**WORK ITEM**: Write out exactly the lines of the entries below from the one holding "To address the" to the one holding "SSA, or single", inclusive, and leave out all other lines.

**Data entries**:

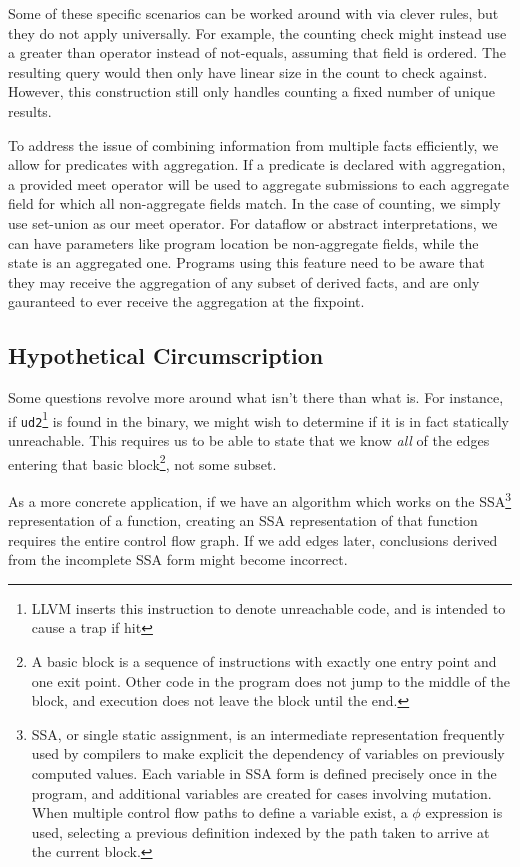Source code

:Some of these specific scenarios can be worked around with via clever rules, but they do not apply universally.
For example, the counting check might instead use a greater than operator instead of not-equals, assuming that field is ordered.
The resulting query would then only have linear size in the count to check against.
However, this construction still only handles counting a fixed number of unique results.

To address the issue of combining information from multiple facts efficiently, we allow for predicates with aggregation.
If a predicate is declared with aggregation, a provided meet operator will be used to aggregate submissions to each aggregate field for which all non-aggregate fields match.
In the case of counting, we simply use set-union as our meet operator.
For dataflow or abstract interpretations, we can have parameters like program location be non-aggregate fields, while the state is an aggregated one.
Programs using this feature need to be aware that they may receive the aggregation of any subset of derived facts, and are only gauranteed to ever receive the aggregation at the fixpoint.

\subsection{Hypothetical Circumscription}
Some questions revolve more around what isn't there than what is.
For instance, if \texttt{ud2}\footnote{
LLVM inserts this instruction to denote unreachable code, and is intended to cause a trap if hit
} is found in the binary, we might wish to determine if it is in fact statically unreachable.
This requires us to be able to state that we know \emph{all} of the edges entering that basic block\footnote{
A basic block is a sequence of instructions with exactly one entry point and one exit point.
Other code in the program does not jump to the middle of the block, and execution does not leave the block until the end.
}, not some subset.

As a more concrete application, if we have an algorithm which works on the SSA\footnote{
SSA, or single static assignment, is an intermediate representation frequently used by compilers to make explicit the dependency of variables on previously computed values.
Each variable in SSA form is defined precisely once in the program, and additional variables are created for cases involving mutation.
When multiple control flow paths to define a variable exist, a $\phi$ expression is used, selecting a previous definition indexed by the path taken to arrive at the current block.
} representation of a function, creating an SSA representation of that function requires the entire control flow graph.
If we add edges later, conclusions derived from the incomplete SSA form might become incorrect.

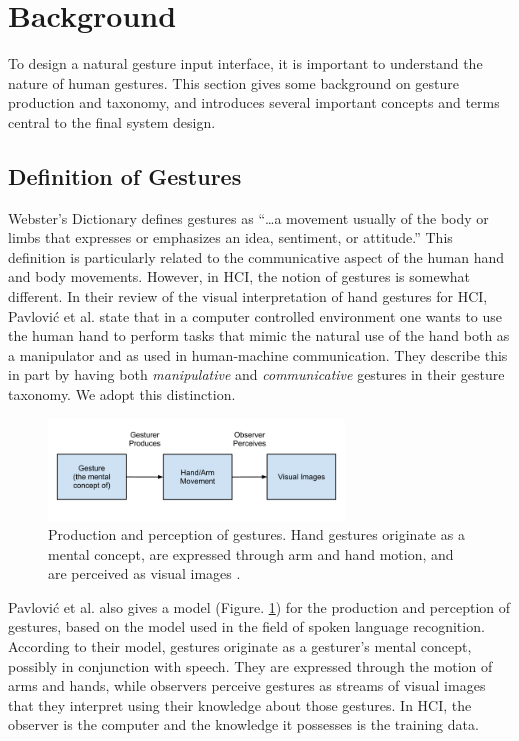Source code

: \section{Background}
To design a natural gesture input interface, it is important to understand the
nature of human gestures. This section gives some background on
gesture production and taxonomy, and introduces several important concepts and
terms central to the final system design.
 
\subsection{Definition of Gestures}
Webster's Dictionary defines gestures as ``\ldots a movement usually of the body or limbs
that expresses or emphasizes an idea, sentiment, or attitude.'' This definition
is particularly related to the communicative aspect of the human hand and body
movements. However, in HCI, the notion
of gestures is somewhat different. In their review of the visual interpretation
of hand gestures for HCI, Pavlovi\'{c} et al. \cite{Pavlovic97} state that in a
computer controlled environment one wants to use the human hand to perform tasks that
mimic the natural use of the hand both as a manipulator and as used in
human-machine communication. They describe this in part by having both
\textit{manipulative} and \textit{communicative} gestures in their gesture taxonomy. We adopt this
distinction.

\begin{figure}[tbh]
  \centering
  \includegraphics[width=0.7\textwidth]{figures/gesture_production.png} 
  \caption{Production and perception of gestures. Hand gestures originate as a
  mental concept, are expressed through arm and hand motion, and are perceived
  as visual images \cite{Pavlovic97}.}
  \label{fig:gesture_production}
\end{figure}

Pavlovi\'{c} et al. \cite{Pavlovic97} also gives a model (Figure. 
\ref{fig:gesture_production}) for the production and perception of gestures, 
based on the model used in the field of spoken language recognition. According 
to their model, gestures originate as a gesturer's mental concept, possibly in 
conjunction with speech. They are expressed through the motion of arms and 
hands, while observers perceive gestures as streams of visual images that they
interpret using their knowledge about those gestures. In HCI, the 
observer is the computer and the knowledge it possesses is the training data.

...

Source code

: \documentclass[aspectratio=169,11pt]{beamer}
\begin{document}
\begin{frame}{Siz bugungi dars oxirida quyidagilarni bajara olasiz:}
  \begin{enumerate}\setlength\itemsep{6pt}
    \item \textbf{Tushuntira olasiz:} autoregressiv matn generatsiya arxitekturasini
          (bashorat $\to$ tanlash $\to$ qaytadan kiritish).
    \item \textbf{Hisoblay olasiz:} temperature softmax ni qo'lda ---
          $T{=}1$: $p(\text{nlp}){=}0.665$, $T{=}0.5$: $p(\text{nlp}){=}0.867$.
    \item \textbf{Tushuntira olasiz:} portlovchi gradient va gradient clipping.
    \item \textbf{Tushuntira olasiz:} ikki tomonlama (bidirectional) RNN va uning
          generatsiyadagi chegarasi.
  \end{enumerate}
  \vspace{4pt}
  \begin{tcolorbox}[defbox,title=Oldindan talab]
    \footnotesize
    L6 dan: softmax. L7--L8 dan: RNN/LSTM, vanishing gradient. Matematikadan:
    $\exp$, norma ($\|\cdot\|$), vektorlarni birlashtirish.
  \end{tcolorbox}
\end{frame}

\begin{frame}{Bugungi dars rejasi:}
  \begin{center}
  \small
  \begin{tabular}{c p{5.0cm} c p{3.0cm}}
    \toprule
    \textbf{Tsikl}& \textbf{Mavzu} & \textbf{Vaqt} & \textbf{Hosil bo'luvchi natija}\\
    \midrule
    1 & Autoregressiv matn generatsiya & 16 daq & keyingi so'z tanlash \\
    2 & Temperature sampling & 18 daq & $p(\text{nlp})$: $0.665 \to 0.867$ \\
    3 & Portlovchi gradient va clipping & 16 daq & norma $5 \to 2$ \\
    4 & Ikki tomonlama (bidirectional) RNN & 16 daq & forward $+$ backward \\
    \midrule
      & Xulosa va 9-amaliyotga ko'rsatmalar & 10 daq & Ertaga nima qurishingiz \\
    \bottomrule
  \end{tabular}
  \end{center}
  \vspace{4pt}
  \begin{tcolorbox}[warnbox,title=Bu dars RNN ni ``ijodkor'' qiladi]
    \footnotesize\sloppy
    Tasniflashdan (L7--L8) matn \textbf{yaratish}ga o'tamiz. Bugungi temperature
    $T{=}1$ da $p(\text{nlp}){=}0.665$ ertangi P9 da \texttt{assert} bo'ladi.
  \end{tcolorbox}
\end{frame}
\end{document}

---

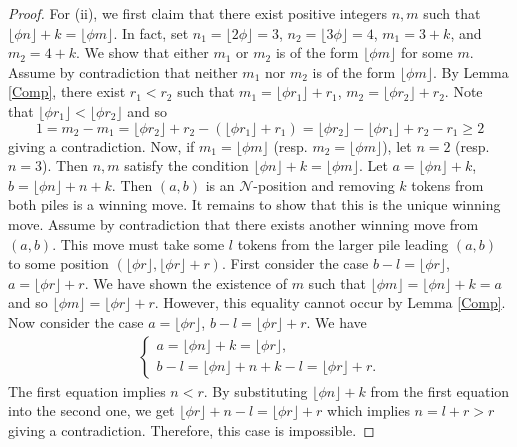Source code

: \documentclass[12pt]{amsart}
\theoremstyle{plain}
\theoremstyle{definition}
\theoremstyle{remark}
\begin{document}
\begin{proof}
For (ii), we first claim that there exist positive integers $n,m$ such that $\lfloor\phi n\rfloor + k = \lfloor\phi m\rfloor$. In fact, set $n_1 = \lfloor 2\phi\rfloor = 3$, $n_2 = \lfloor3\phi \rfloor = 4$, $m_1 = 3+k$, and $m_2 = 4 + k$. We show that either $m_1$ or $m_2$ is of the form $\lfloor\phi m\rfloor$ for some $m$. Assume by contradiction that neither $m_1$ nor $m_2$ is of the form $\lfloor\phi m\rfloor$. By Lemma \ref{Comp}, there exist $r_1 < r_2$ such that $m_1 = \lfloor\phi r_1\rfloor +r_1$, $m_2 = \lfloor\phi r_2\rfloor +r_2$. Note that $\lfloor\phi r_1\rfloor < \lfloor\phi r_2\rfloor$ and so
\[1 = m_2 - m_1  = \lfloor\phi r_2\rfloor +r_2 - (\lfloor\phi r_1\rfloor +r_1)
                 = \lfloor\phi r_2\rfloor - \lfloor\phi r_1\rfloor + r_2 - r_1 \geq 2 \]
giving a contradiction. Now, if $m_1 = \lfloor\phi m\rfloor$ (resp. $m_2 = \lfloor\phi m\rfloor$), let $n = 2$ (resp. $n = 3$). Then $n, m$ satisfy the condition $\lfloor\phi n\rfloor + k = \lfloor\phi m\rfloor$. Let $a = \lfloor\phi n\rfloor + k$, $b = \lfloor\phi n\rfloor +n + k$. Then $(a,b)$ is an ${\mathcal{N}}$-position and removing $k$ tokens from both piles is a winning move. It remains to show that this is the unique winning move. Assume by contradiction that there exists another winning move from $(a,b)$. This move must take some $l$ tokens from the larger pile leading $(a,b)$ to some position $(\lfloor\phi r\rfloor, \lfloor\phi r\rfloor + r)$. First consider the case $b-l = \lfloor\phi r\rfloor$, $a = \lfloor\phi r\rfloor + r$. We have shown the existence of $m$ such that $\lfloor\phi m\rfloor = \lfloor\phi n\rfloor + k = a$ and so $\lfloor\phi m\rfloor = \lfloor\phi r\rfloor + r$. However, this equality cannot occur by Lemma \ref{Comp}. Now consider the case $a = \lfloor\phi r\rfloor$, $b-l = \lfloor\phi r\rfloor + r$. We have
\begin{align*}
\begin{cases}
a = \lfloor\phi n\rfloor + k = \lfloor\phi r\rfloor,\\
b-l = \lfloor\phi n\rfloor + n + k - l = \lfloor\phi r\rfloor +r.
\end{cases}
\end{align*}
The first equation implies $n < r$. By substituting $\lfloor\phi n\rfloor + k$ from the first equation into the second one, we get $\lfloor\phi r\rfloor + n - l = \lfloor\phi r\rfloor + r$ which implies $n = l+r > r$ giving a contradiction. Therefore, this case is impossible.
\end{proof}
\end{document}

**SOLUTION TO THIS PROBLEM**:
To address the issue of combining information from multiple facts efficiently, we allow for predicates with aggregation.
If a predicate is declared with aggregation, a provided meet operator will be used to aggregate submissions to each aggregate field for which all non-aggregate fields match.
In the case of counting, we simply use set-union as our meet operator.
For dataflow or abstract interpretations, we can have parameters like program location be non-aggregate fields, while the state is an aggregated one.
Programs using this feature need to be aware that they may receive the aggregation of any subset of derived facts, and are only gauranteed to ever receive the aggregation at the fixpoint.

\subsection{Hypothetical Circumscription}
Some questions revolve more around what isn't there than what is.
For instance, if \texttt{ud2}\footnote{
LLVM inserts this instruction to denote unreachable code, and is intended to cause a trap if hit
} is found in the binary, we might wish to determine if it is in fact statically unreachable.
This requires us to be able to state that we know \emph{all} of the edges entering that basic block\footnote{
A basic block is a sequence of instructions with exactly one entry point and one exit point.
Other code in the program does not jump to the middle of the block, and execution does not leave the block until the end.
}, not some subset.

As a more concrete application, if we have an algorithm which works on the SSA\footnote{
SSA, or single static assignment, is an intermediate representation frequently used by compilers to make explicit the dependency of variables on previously computed values.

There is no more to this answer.